I think the futures will spike and if so what would be the impact on global economy.
please share your views. I am not a trader nor holding any positions but am interested in learning.
I want to start investing and want to know if the worst is over or just starting.
Posted by dep_sol
6 Comments
Based on everything I’ve gathered. Nothing. Market will be green, gas will be $20 a gal and likely on our 16th ceasefire
Where do you see the spot price 140?
Not much. They prepare for this by requiring everyone to be down to 6k contracts three days before the front month closes, then 5k, then 4k.
Yes volatility will be higher but not anything crazy like you’re theorizing.
Nothing will happen. Those futures contracts will just roll over. The reson is that the treasury is shorting the futures contracts. This is just a paper market not reflecting the spot price of oil.
We all understand that there’s manipulation going on in the futures market being done by the US government. What you need to look for is a catalyst that will bridge the gap between the futures market (manipulated market) and the spot market (physical market).
The European refineries are now saying that refining oil has turned into a deficit and not a profit. What is going on is that the refinery buys its oil at spot price, refines it, and sells the product on the futures market.
If the refinery is buying at 140 a barrel, buy the futures market is pricing all of the products of that oil at 100 a barrel, there will be a loss to the refinery. Since the paper market is telling the refinery that the price is too high for what they are trying to sell, the refinery will stop/reduce its output. There is no point for the refinery to keep producing oil derived products at a loss. This eventually takes more gasoline and diesel off the market, which in turn increase it’s price.
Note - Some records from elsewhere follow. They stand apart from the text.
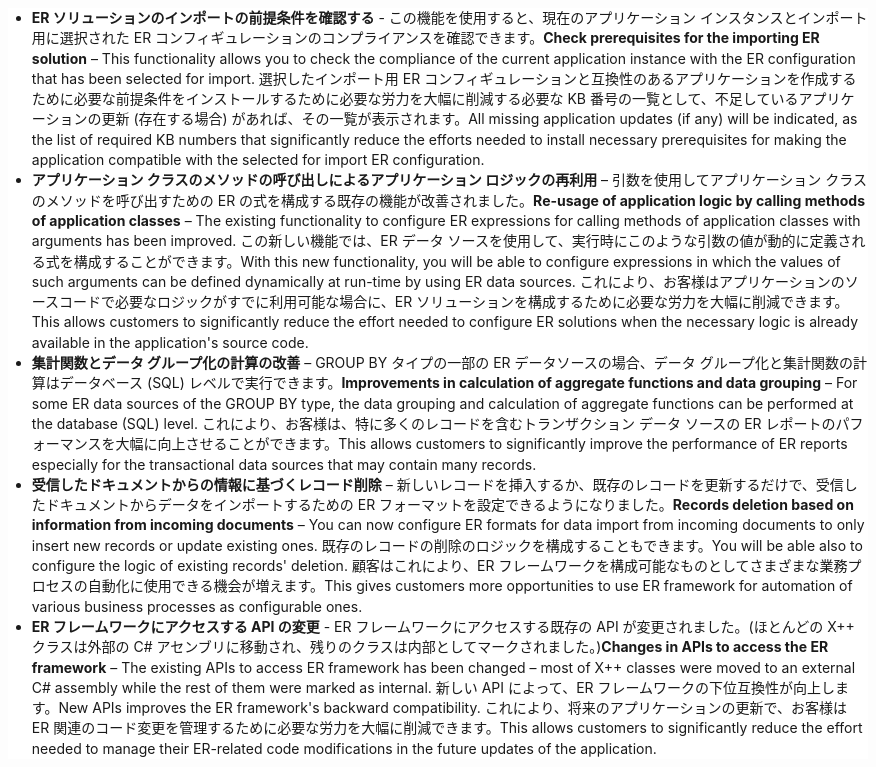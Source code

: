 - <span data-ttu-id="f61a2-179">**ER ソリューションのインポートの前提条件を確認する** - この機能を使用すると、現在のアプリケーション インスタンスとインポート用に選択された ER コンフィギュレーションのコンプライアンスを確認できます。</span><span class="sxs-lookup"><span data-stu-id="f61a2-179">**Check prerequisites for the importing ER solution** – This functionality allows you to check the compliance of the current application instance with the ER configuration that has been selected for import.</span></span> <span data-ttu-id="f61a2-180">選択したインポート用 ER コンフィギュレーションと互換性のあるアプリケーションを作成するために必要な前提条件をインストールするために必要な労力を大幅に削減する必要な KB 番号の一覧として、不足しているアプリケーションの更新 (存在する場合) があれば、その一覧が表示されます。</span><span class="sxs-lookup"><span data-stu-id="f61a2-180">All missing application updates (if any) will be indicated, as the list of required KB numbers that significantly reduce the efforts needed to install necessary prerequisites for making the application compatible with the selected for import ER configuration.</span></span>
- <span data-ttu-id="f61a2-181">**アプリケーション クラスのメソッドの呼び出しによるアプリケーション ロジックの再利用** – 引数を使用してアプリケーション クラスのメソッドを呼び出すための ER の式を構成する既存の機能が改善されました。</span><span class="sxs-lookup"><span data-stu-id="f61a2-181">**Re-usage of application logic by calling methods of application classes** – The existing functionality to configure ER expressions for calling methods of application classes with arguments has been improved.</span></span> <span data-ttu-id="f61a2-182">この新しい機能では、ER データ ソースを使用して、実行時にこのような引数の値が動的に定義される式を構成することができます。</span><span class="sxs-lookup"><span data-stu-id="f61a2-182">With this new functionality, you will be able to configure expressions in which the values of such arguments can be defined dynamically at run-time by using ER data sources.</span></span> <span data-ttu-id="f61a2-183">これにより、お客様はアプリケーションのソースコードで必要なロジックがすでに利用可能な場合に、ER ソリューションを構成するために必要な労力を大幅に削減できます。</span><span class="sxs-lookup"><span data-stu-id="f61a2-183">This allows customers to significantly reduce the effort needed to configure ER solutions when the necessary logic is already available in the application's source code.</span></span>
- <span data-ttu-id="f61a2-184">**集計関数とデータ グループ化の計算の改善** – GROUP BY タイプの一部の ER データソースの場合、データ グループ化と集計関数の計算はデータベース (SQL) レベルで実行できます。</span><span class="sxs-lookup"><span data-stu-id="f61a2-184">**Improvements in calculation of aggregate functions and data grouping** – For some ER data sources of the GROUP BY type, the data grouping and calculation of aggregate functions can be performed at the database (SQL) level.</span></span> <span data-ttu-id="f61a2-185">これにより、お客様は、特に多くのレコードを含むトランザクション データ ソースの ER レポートのパフォーマンスを大幅に向上させることができます。</span><span class="sxs-lookup"><span data-stu-id="f61a2-185">This allows customers to significantly improve the performance of ER reports especially for the transactional data sources that may contain many records.</span></span>
- <span data-ttu-id="f61a2-186">**受信したドキュメントからの情報に基づくレコード削除** – 新しいレコードを挿入するか、既存のレコードを更新するだけで、受信したドキュメントからデータをインポートするための ER フォーマットを設定できるようになりました。</span><span class="sxs-lookup"><span data-stu-id="f61a2-186">**Records deletion based on information from incoming documents** – You can now configure ER formats for data import from incoming documents to only insert new records or update existing ones.</span></span> <span data-ttu-id="f61a2-187">既存のレコードの削除のロジックを構成することもできます。</span><span class="sxs-lookup"><span data-stu-id="f61a2-187">You will be able also to configure the logic of existing records' deletion.</span></span> <span data-ttu-id="f61a2-188">顧客はこれにより、ER フレームワークを構成可能なものとしてさまざまな業務プロセスの自動化に使用できる機会が増えます。</span><span class="sxs-lookup"><span data-stu-id="f61a2-188">This gives customers more opportunities to use ER framework for automation of various business processes as configurable ones.</span></span>
- <span data-ttu-id="f61a2-189">**ER フレームワークにアクセスする API の変更** - ER フレームワークにアクセスする既存の API が変更されました。(ほとんどの X++ クラスは外部の C# アセンブリに移動され、残りのクラスは内部としてマークされました。)</span><span class="sxs-lookup"><span data-stu-id="f61a2-189">**Changes in APIs to access the ER framework** – The existing APIs to access ER framework has been changed – most of X++ classes were moved to an external C# assembly while the rest of them were marked as internal.</span></span> <span data-ttu-id="f61a2-190">新しい API によって、ER フレームワークの下位互換性が向上します。</span><span class="sxs-lookup"><span data-stu-id="f61a2-190">New APIs improves the ER framework's backward compatibility.</span></span> <span data-ttu-id="f61a2-191">これにより、将来のアプリケーションの更新で、お客様は ER 関連のコード変更を管理するために必要な労力を大幅に削減できます。</span><span class="sxs-lookup"><span data-stu-id="f61a2-191">This allows customers to significantly reduce the effort needed to manage their ER-related code modifications in the future updates of the application.</span></span>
When that happens the futures (paper market) will have to correct to the price of the spot market. If they dont, more and more refineries will keep shutting down or slow production. This will further increase the crisis that is being hidden by the current reflection of the paper markets.
You can’t manipulate the paper markets and expect the physical market to follow whatever price you set.
After europe, asia will have a similar article. Then more news will come out of refineries cutting on production due to the price discrepancy.
Source:
https://www.reuters.com/business/energy/european-oil-refining-margins-turn-negative-bucking-global-trend-2026-04-14/
Trading advice:
Long cl contracts for august or later. Not the front month contract.
Short SPX for august or later.
Trump will lie about the progression of talks and it will tank futures like he has done multiple times already. No way he sits there and says nothing whilst it rips.
[i found this](https://www.reddit.com/r/investing/s/ZS3mWgm0hQItriedexplainingitinthispost,ifyou%E2%80%99recuriousyoucantakealook)
Reddit link
Might be true , might not , keep in mind that the international agency of energy said this was the biggest oil shock on record .
Do you really think paper oil is gonna stay lower than 2022?